* WORK ORDER: Your task is to repeat the entries below exactly and to leave their images out.

Saved data entries:
____________________
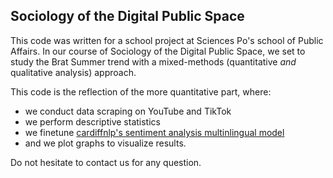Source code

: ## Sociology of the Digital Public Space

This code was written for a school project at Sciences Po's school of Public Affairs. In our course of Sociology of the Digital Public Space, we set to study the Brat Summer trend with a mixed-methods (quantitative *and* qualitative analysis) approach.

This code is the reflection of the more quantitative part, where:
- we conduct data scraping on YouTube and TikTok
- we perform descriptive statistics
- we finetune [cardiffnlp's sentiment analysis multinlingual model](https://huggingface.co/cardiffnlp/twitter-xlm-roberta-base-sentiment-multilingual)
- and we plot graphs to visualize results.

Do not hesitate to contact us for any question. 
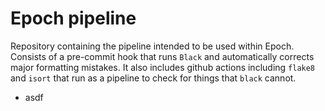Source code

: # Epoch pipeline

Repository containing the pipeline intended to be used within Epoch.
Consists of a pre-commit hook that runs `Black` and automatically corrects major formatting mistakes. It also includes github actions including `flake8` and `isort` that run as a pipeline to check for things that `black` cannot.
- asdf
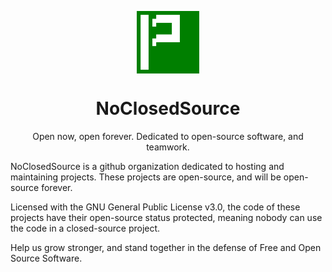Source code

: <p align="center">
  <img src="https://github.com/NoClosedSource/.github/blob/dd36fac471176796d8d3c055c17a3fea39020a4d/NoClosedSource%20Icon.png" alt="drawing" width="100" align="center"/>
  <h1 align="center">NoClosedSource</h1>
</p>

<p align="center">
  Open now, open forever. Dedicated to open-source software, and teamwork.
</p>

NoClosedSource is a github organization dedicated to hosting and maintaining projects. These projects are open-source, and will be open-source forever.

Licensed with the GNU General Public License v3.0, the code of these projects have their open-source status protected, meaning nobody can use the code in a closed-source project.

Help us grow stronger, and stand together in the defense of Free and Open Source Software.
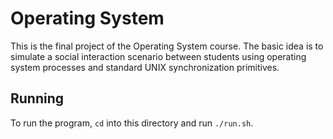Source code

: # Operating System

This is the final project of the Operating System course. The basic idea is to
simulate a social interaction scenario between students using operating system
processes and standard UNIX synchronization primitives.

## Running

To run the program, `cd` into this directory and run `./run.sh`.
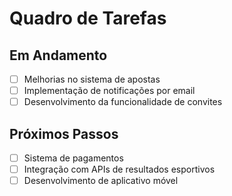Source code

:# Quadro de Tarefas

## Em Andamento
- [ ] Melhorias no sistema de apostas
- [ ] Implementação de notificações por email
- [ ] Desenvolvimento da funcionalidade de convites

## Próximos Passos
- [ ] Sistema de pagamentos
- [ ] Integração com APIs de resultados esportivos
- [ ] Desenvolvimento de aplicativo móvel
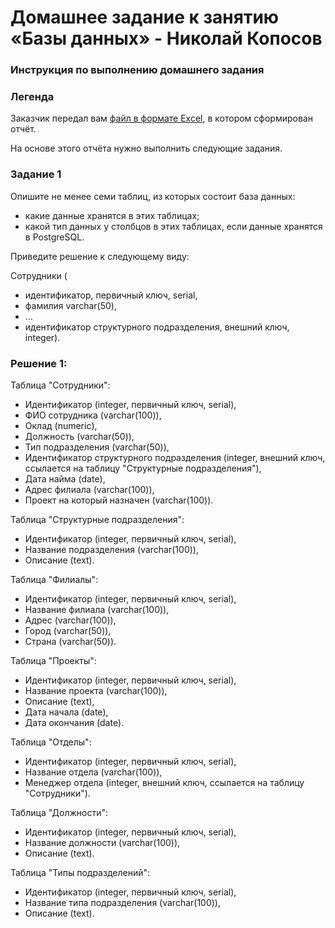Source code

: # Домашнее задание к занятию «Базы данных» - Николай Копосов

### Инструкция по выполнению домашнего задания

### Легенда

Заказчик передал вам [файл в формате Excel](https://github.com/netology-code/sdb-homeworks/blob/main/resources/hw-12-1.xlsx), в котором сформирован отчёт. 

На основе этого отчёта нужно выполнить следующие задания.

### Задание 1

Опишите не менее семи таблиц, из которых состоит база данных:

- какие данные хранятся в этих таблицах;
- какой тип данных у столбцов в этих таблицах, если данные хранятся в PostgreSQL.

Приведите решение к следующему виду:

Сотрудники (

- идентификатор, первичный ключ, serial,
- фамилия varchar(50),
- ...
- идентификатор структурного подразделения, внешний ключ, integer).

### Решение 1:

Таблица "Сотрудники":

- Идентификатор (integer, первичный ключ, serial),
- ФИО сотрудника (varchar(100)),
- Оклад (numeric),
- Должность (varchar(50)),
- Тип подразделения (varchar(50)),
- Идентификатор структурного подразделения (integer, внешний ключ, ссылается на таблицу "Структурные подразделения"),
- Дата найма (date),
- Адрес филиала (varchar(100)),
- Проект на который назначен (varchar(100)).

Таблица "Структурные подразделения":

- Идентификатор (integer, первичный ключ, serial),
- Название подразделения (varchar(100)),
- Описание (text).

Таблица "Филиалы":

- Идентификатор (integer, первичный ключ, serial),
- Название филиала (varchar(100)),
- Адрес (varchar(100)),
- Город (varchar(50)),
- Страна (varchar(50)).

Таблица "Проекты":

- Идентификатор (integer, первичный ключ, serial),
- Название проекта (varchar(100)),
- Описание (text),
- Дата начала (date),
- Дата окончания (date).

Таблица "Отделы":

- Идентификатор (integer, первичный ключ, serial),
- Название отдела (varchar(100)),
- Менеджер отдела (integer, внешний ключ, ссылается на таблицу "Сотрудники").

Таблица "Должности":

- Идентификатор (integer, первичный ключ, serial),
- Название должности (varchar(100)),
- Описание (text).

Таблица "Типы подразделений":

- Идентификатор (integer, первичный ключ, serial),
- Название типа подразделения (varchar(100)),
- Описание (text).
____________________
* ANSWER SPACE:
Source code

: ## Sociology of the Digital Public Space

This code was written for a school project at Sciences Po's school of Public Affairs. In our course of Sociology of the Digital Public Space, we set to study the Brat Summer trend with a mixed-methods (quantitative *and* qualitative analysis) approach.

This code is the reflection of the more quantitative part, where:
- we conduct data scraping on YouTube and TikTok
- we perform descriptive statistics
- we finetune [cardiffnlp's sentiment analysis multinlingual model](https://huggingface.co/cardiffnlp/twitter-xlm-roberta-base-sentiment-multilingual)
- and we plot graphs to visualize results.

Do not hesitate to contact us for any question. 
Source code

: # Epoch pipeline

Repository containing the pipeline intended to be used within Epoch.
Consists of a pre-commit hook that runs `Black` and automatically corrects major formatting mistakes. It also includes github actions including `flake8` and `isort` that run as a pipeline to check for things that `black` cannot.
- asdf
Source code

: <p align="center">
  <img src="https://github.com/NoClosedSource/.github/blob/dd36fac471176796d8d3c055c17a3fea39020a4d/NoClosedSource%20Icon.png" alt="drawing" width="100" align="center"/>
  <h1 align="center">NoClosedSource</h1>
</p>

<p align="center">
  Open now, open forever. Dedicated to open-source software, and teamwork.
</p>

NoClosedSource is a github organization dedicated to hosting and maintaining projects. These projects are open-source, and will be open-source forever.

Licensed with the GNU General Public License v3.0, the code of these projects have their open-source status protected, meaning nobody can use the code in a closed-source project.

Help us grow stronger, and stand together in the defense of Free and Open Source Software.
Source code

: # Operating System

This is the final project of the Operating System course. The basic idea is to
simulate a social interaction scenario between students using operating system
processes and standard UNIX synchronization primitives.

## Running

To run the program, `cd` into this directory and run `./run.sh`.
Source code

:# Quadro de Tarefas

## Em Andamento
- [ ] Melhorias no sistema de apostas
- [ ] Implementação de notificações por email
- [ ] Desenvolvimento da funcionalidade de convites

## Próximos Passos
- [ ] Sistema de pagamentos
- [ ] Integração com APIs de resultados esportivos
- [ ] Desenvolvimento de aplicativo móvel
Source code

: # Домашнее задание к занятию «Базы данных» - Николай Копосов

### Инструкция по выполнению домашнего задания

### Легенда

Заказчик передал вам [файл в формате Excel](https://github.com/netology-code/sdb-homeworks/blob/main/resources/hw-12-1.xlsx), в котором сформирован отчёт. 

На основе этого отчёта нужно выполнить следующие задания.

### Задание 1

Опишите не менее семи таблиц, из которых состоит база данных:

- какие данные хранятся в этих таблицах;
- какой тип данных у столбцов в этих таблицах, если данные хранятся в PostgreSQL.

Приведите решение к следующему виду:

Сотрудники (

- идентификатор, первичный ключ, serial,
- фамилия varchar(50),
- ...
- идентификатор структурного подразделения, внешний ключ, integer).

### Решение 1:

Таблица "Сотрудники":

- Идентификатор (integer, первичный ключ, serial),
- ФИО сотрудника (varchar(100)),
- Оклад (numeric),
- Должность (varchar(50)),
- Тип подразделения (varchar(50)),
- Идентификатор структурного подразделения (integer, внешний ключ, ссылается на таблицу "Структурные подразделения"),
- Дата найма (date),
- Адрес филиала (varchar(100)),
- Проект на который назначен (varchar(100)).

Таблица "Структурные подразделения":

- Идентификатор (integer, первичный ключ, serial),
- Название подразделения (varchar(100)),
- Описание (text).

Таблица "Филиалы":

- Идентификатор (integer, первичный ключ, serial),
- Название филиала (varchar(100)),
- Адрес (varchar(100)),
- Город (varchar(50)),
- Страна (varchar(50)).

Таблица "Проекты":

- Идентификатор (integer, первичный ключ, serial),
- Название проекта (varchar(100)),
- Описание (text),
- Дата начала (date),
- Дата окончания (date).

Таблица "Отделы":

- Идентификатор (integer, первичный ключ, serial),
- Название отдела (varchar(100)),
- Менеджер отдела (integer, внешний ключ, ссылается на таблицу "Сотрудники").

Таблица "Должности":

- Идентификатор (integer, первичный ключ, serial),
- Название должности (varchar(100)),
- Описание (text).

Таблица "Типы подразделений":

- Идентификатор (integer, первичный ключ, serial),
- Название типа подразделения (varchar(100)),
- Описание (text).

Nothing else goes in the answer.